(Work to be completed) Line by line, copy out the data that follows.

(Provided entries)
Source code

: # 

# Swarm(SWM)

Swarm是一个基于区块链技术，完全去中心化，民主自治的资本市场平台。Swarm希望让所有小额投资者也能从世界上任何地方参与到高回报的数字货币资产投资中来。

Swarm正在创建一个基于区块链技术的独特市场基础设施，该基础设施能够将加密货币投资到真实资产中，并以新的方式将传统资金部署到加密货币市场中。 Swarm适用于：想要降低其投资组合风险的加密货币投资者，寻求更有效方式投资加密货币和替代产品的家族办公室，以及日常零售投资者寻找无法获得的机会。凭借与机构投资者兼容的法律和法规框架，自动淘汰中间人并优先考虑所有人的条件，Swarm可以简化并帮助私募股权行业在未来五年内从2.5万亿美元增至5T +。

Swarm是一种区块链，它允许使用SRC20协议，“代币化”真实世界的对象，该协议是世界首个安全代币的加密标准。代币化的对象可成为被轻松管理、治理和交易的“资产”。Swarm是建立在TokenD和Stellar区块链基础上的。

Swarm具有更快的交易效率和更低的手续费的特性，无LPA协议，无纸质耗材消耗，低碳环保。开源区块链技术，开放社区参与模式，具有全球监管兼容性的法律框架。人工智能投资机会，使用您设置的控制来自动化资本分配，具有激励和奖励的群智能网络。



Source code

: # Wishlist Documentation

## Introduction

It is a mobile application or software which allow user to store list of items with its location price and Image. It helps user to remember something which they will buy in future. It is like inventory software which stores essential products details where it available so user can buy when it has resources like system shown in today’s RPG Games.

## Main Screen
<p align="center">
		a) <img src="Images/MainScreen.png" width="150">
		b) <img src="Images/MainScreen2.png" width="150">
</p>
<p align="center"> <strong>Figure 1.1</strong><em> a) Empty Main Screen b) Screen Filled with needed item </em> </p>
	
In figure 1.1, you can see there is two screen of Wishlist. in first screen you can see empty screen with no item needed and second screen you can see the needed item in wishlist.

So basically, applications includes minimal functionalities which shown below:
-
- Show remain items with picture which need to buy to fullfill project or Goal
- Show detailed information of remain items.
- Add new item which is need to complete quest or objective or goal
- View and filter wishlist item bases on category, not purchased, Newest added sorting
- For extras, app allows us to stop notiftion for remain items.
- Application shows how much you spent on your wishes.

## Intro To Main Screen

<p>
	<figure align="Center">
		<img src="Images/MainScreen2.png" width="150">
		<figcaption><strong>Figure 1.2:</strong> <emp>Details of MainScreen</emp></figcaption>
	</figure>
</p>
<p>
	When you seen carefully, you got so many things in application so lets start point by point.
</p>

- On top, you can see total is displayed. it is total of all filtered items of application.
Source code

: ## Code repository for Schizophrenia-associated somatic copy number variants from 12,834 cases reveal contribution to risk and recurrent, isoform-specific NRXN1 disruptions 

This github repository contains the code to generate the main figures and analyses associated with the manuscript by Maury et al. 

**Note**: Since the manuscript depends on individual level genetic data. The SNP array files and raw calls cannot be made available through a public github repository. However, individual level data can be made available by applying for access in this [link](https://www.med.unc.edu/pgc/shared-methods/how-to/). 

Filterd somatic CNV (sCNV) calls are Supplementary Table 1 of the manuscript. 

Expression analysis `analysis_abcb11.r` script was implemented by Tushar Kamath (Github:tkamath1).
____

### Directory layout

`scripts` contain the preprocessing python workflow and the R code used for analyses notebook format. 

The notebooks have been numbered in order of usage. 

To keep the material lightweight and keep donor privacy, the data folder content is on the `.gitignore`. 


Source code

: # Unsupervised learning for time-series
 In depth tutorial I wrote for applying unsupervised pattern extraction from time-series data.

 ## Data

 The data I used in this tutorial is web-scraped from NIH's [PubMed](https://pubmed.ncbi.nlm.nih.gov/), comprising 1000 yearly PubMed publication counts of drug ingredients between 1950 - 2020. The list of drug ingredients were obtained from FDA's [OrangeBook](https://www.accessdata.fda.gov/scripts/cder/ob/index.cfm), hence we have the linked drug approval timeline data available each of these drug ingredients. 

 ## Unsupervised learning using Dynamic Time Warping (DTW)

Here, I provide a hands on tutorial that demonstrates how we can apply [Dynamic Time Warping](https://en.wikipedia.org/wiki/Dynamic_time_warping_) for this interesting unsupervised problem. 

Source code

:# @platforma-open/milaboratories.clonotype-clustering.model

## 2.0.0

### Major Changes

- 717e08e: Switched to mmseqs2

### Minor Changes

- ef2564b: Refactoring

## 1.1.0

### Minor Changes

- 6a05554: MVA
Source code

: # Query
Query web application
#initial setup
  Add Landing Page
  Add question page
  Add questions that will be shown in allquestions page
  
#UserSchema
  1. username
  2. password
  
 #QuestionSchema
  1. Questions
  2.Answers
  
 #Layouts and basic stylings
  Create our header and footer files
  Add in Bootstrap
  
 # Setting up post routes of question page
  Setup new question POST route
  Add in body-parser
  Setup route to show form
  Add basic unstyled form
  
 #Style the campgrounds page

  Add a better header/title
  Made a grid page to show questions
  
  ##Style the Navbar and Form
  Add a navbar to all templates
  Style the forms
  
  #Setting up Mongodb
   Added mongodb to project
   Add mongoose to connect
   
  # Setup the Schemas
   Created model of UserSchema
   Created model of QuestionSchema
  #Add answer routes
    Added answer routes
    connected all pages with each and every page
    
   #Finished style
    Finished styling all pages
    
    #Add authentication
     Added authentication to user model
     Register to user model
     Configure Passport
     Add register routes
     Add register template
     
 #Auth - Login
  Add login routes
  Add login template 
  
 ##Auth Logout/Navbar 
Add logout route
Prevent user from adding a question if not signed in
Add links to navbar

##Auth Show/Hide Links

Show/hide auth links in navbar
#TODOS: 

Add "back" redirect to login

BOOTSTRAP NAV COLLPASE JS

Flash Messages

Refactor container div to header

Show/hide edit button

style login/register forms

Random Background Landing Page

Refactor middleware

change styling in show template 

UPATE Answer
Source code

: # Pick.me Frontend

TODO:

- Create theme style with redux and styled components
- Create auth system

(Result)
Source code

: # 

# Swarm(SWM)

Swarm是一个基于区块链技术，完全去中心化，民主自治的资本市场平台。Swarm希望让所有小额投资者也能从世界上任何地方参与到高回报的数字货币资产投资中来。

Swarm正在创建一个基于区块链技术的独特市场基础设施，该基础设施能够将加密货币投资到真实资产中，并以新的方式将传统资金部署到加密货币市场中。 Swarm适用于：想要降低其投资组合风险的加密货币投资者，寻求更有效方式投资加密货币和替代产品的家族办公室，以及日常零售投资者寻找无法获得的机会。凭借与机构投资者兼容的法律和法规框架，自动淘汰中间人并优先考虑所有人的条件，Swarm可以简化并帮助私募股权行业在未来五年内从2.5万亿美元增至5T +。

Swarm是一种区块链，它允许使用SRC20协议，“代币化”真实世界的对象，该协议是世界首个安全代币的加密标准。代币化的对象可成为被轻松管理、治理和交易的“资产”。Swarm是建立在TokenD和Stellar区块链基础上的。

Swarm具有更快的交易效率和更低的手续费的特性，无LPA协议，无纸质耗材消耗，低碳环保。开源区块链技术，开放社区参与模式，具有全球监管兼容性的法律框架。人工智能投资机会，使用您设置的控制来自动化资本分配，具有激励和奖励的群智能网络。



Source code

: # Wishlist Documentation

## Introduction

It is a mobile application or software which allow user to store list of items with its location price and Image. It helps user to remember something which they will buy in future. It is like inventory software which stores essential products details where it available so user can buy when it has resources like system shown in today’s RPG Games.

## Main Screen
<p align="center">
		a) <img src="Images/MainScreen.png" width="150">
		b) <img src="Images/MainScreen2.png" width="150">
</p>
<p align="center"> <strong>Figure 1.1</strong><em> a) Empty Main Screen b) Screen Filled with needed item </em> </p>
	
In figure 1.1, you can see there is two screen of Wishlist. in first screen you can see empty screen with no item needed and second screen you can see the needed item in wishlist.

So basically, applications includes minimal functionalities which shown below:
-
- Show remain items with picture which need to buy to fullfill project or Goal
- Show detailed information of remain items.
- Add new item which is need to complete quest or objective or goal
- View and filter wishlist item bases on category, not purchased, Newest added sorting
- For extras, app allows us to stop notiftion for remain items.
- Application shows how much you spent on your wishes.

## Intro To Main Screen

<p>
	<figure align="Center">
		<img src="Images/MainScreen2.png" width="150">
		<figcaption><strong>Figure 1.2:</strong> <emp>Details of MainScreen</emp></figcaption>
	</figure>
</p>
<p>
	When you seen carefully, you got so many things in application so lets start point by point.
</p>

- On top, you can see total is displayed. it is total of all filtered items of application.
Source code

: ## Code repository for Schizophrenia-associated somatic copy number variants from 12,834 cases reveal contribution to risk and recurrent, isoform-specific NRXN1 disruptions 

This github repository contains the code to generate the main figures and analyses associated with the manuscript by Maury et al. 

**Note**: Since the manuscript depends on individual level genetic data. The SNP array files and raw calls cannot be made available through a public github repository. However, individual level data can be made available by applying for access in this [link](https://www.med.unc.edu/pgc/shared-methods/how-to/). 

Filterd somatic CNV (sCNV) calls are Supplementary Table 1 of the manuscript. 

Expression analysis `analysis_abcb11.r` script was implemented by Tushar Kamath (Github:tkamath1).
____

### Directory layout

`scripts` contain the preprocessing python workflow and the R code used for analyses notebook format. 

The notebooks have been numbered in order of usage. 

To keep the material lightweight and keep donor privacy, the data folder content is on the `.gitignore`. 


Source code

: # Unsupervised learning for time-series
 In depth tutorial I wrote for applying unsupervised pattern extraction from time-series data.

 ## Data

 The data I used in this tutorial is web-scraped from NIH's [PubMed](https://pubmed.ncbi.nlm.nih.gov/), comprising 1000 yearly PubMed publication counts of drug ingredients between 1950 - 2020. The list of drug ingredients were obtained from FDA's [OrangeBook](https://www.accessdata.fda.gov/scripts/cder/ob/index.cfm), hence we have the linked drug approval timeline data available each of these drug ingredients. 

 ## Unsupervised learning using Dynamic Time Warping (DTW)

Here, I provide a hands on tutorial that demonstrates how we can apply [Dynamic Time Warping](https://en.wikipedia.org/wiki/Dynamic_time_warping_) for this interesting unsupervised problem. 

Source code

:# @platforma-open/milaboratories.clonotype-clustering.model

## 2.0.0

### Major Changes

- 717e08e: Switched to mmseqs2

### Minor Changes

- ef2564b: Refactoring

## 1.1.0

### Minor Changes

- 6a05554: MVA
Source code

: # Query
Query web application
#initial setup
  Add Landing Page
  Add question page
  Add questions that will be shown in allquestions page
  
#UserSchema
  1. username
  2. password
  
 #QuestionSchema
  1. Questions
  2.Answers
  
 #Layouts and basic stylings
  Create our header and footer files
  Add in Bootstrap
  
 # Setting up post routes of question page
  Setup new question POST route
  Add in body-parser
  Setup route to show form
  Add basic unstyled form
  
 #Style the campgrounds page

  Add a better header/title
  Made a grid page to show questions
  
  ##Style the Navbar and Form
  Add a navbar to all templates
  Style the forms
  
  #Setting up Mongodb
   Added mongodb to project
   Add mongoose to connect
   
  # Setup the Schemas
   Created model of UserSchema
   Created model of QuestionSchema
  #Add answer routes
    Added answer routes
    connected all pages with each and every page
    
   #Finished style
    Finished styling all pages
    
    #Add authentication
     Added authentication to user model
     Register to user model
     Configure Passport
     Add register routes
     Add register template
     
 #Auth - Login
  Add login routes
  Add login template 
  
 ##Auth Logout/Navbar 
Add logout route
Prevent user from adding a question if not signed in
Add links to navbar

##Auth Show/Hide Links

Show/hide auth links in navbar
#TODOS: 

Add "back" redirect to login

BOOTSTRAP NAV COLLPASE JS

Flash Messages

Refactor container div to header

Show/hide edit button

style login/register forms

Random Background Landing Page

Refactor middleware

change styling in show template 

UPATE Answer
Source code

: # Pick.me Frontend

TODO:

- Create theme style with redux and styled components
- Create auth system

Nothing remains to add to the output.